The Arizona Center for Mathematical Sciences (ACMS) is a recognized world leader in the study of linear and nonlinear optical interactions. The ACMS possesses a dedicated in-house supercomputing laboratory that provides high performance computing, storage, and visualization resources its researchers. The primary computing resources consist of a SGI UV2000, a SGI Altix XE Cluster and a range of nVidia GPU workstations and multi GPU equipped servers.
Our primary compute server is a UV2000 from Silicon Graphics (right). This latest generation computer, released June 2012 and installed at the ACMS in September 2012, is scalable, coherent shared memory computer. The SGI UV2000 operates just like a single workstation (on one system image any program has access to all the cores and all the memory of the system); it is far less complex to program than traditional cluster systems with many distrobuted nodes. The ACMS UV2000 contains 32 Intel Xeon E5-4600 Processor, 6 core, 2.9GHz for a total of 192 cores. It has 2 TBytes Main Memory, 12 TBytes SAS fast disk storage and 16 Tbytes network attached storage. The system also integrates 8 nVidia M2090 GPUs each with 512 CUDA cores and 6 Gbytes of on board memory.
Our secondary compute server is a SGI Altix XE cluster from Silicon Graphics (left). This cluster contains 36 Intel Xeon E5420 Quad Core Processors for a total of 144 cores. Each processor supports a super-fast 1600 MHz front-side bus and the cluster has combined capacity of 368GBytes of FBDIMM memory. The cluster uses an InfiniBand interconnect that is optimized for high performance computing (HPC) applications.
The ACMS also possess a number of GPU-based Tesla workstations. These workstations contain Dual Intel E5-2690 2.9GHz Eight Core processors and 64GB memory. Each workstation contains up to four Tesla C2075 GPUs each capable of more than 500 gigaflops of double precision performance and 1 teraflop of single precision performance. These CPU-GPU workstations deliver cluster level performance and achieve up to 250 times the performance of a standard workstation.
Current projects at ACMS are based on 3D vector Maxwell FDTD, FFT, or FEM modal analysis.
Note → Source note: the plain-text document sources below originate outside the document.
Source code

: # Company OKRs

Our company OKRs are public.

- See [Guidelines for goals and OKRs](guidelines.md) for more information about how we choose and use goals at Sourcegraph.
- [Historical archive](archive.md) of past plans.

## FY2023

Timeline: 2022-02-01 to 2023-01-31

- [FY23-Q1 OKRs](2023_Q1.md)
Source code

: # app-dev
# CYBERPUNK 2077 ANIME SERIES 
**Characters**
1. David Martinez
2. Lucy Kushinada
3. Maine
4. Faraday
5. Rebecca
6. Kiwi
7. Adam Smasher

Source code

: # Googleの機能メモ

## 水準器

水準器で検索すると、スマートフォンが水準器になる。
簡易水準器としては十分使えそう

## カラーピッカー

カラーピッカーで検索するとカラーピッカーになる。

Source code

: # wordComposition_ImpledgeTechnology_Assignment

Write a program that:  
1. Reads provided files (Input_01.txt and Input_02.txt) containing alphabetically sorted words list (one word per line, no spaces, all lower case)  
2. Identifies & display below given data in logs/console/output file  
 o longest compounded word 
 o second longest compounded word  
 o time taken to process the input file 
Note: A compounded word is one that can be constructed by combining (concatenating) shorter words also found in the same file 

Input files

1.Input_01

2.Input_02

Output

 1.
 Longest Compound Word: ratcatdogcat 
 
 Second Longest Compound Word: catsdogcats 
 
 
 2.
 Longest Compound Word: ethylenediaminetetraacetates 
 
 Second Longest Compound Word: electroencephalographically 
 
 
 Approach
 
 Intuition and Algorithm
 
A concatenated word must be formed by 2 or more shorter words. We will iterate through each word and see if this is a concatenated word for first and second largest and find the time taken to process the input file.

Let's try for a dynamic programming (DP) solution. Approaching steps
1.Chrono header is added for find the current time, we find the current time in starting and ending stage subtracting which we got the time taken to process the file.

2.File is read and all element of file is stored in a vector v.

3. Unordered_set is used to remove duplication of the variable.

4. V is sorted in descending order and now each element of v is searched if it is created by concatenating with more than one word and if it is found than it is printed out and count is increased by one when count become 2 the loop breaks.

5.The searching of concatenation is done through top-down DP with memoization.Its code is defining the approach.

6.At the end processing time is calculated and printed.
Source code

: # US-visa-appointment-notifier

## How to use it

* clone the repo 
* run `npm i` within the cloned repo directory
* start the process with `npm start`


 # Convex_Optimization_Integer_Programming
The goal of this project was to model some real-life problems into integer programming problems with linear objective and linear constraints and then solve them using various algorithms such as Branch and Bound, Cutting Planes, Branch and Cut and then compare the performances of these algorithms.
All projects require large computational resources in terms of memory and CPU. These codes exhibit non-local data access patterns making parallel implementation on shared memory architectures significantly simpler from a programming point of view. The high performance computing facilities at the ACMS significantly reduce the software development time and improve the performance of the ACMS simulation software.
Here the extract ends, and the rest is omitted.